:: Task description ::
Print each line from the start of the records below up through the line where "is dependent on" is found, exactly as given.

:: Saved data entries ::
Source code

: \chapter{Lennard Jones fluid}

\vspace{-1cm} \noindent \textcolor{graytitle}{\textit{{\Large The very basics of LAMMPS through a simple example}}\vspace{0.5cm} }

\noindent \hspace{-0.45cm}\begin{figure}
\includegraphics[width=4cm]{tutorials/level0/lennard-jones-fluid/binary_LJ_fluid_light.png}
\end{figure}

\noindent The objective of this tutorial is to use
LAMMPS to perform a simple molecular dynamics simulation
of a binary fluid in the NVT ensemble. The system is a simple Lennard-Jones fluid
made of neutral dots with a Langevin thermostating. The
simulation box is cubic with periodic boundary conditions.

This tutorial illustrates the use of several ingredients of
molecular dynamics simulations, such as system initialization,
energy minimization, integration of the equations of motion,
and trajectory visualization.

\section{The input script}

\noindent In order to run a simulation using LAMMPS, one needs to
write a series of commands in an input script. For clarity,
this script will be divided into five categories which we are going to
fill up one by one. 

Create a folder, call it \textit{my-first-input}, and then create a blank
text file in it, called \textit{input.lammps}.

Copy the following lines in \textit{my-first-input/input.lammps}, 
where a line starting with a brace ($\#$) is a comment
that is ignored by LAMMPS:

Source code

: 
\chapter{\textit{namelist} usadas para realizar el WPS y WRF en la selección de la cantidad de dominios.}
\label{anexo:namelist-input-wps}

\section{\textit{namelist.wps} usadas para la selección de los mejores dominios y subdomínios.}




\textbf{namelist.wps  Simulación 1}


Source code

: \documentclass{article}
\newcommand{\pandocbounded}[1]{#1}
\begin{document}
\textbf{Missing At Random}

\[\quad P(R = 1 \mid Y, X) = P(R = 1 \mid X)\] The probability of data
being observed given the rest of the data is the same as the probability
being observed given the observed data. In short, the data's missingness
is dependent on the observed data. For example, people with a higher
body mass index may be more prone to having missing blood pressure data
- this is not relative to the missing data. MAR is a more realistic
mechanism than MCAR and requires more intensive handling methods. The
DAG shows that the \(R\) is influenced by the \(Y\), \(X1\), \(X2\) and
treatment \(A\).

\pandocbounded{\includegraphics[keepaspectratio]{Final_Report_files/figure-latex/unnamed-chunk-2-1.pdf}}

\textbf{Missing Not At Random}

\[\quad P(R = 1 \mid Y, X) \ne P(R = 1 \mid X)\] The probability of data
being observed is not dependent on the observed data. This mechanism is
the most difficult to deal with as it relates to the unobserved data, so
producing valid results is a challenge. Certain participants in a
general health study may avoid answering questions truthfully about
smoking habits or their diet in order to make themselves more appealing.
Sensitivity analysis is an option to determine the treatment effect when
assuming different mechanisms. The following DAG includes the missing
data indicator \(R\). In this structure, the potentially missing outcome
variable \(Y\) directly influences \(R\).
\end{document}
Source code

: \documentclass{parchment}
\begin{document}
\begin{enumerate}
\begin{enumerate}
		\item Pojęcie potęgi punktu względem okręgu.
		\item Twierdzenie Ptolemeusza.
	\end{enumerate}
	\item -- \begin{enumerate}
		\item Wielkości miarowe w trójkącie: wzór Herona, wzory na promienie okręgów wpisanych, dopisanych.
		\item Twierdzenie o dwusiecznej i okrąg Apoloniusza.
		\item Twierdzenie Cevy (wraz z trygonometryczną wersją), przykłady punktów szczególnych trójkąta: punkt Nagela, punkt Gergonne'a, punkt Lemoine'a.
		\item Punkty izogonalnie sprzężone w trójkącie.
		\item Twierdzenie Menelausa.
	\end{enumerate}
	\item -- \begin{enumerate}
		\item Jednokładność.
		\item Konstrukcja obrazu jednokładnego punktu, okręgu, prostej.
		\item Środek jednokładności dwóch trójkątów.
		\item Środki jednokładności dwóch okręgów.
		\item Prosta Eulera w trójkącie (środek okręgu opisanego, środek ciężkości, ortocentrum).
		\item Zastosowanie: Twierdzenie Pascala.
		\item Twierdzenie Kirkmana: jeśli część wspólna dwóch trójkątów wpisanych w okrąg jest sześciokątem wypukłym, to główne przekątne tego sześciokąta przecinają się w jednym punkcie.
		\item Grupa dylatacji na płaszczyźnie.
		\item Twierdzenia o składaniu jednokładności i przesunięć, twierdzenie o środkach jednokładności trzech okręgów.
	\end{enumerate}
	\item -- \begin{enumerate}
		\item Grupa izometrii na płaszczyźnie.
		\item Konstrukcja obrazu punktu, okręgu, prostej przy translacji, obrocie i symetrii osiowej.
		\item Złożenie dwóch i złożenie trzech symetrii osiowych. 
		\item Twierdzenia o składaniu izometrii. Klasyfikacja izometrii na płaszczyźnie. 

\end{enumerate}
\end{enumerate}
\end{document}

:: Exercise answer ::
Source code

: \chapter{Lennard Jones fluid}

\vspace{-1cm} \noindent \textcolor{graytitle}{\textit{{\Large The very basics of LAMMPS through a simple example}}\vspace{0.5cm} }

\noindent \hspace{-0.45cm}\begin{figure}
\includegraphics[width=4cm]{tutorials/level0/lennard-jones-fluid/binary_LJ_fluid_light.png}
\end{figure}

\noindent The objective of this tutorial is to use
LAMMPS to perform a simple molecular dynamics simulation
of a binary fluid in the NVT ensemble. The system is a simple Lennard-Jones fluid
made of neutral dots with a Langevin thermostating. The
simulation box is cubic with periodic boundary conditions.

This tutorial illustrates the use of several ingredients of
molecular dynamics simulations, such as system initialization,
energy minimization, integration of the equations of motion,
and trajectory visualization.

\section{The input script}

\noindent In order to run a simulation using LAMMPS, one needs to
write a series of commands in an input script. For clarity,
this script will be divided into five categories which we are going to
fill up one by one. 

Create a folder, call it \textit{my-first-input}, and then create a blank
text file in it, called \textit{input.lammps}.

Copy the following lines in \textit{my-first-input/input.lammps}, 
where a line starting with a brace ($\#$) is a comment
that is ignored by LAMMPS:

Source code

: 
\chapter{\textit{namelist} usadas para realizar el WPS y WRF en la selección de la cantidad de dominios.}
\label{anexo:namelist-input-wps}

\section{\textit{namelist.wps} usadas para la selección de los mejores dominios y subdomínios.}




\textbf{namelist.wps  Simulación 1}


Source code

: \documentclass{article}
\newcommand{\pandocbounded}[1]{#1}
\begin{document}
\textbf{Missing At Random}

\[\quad P(R = 1 \mid Y, X) = P(R = 1 \mid X)\] The probability of data
being observed given the rest of the data is the same as the probability
being observed given the observed data. In short, the data's missingness
is dependent on the observed data. For example, people with a higher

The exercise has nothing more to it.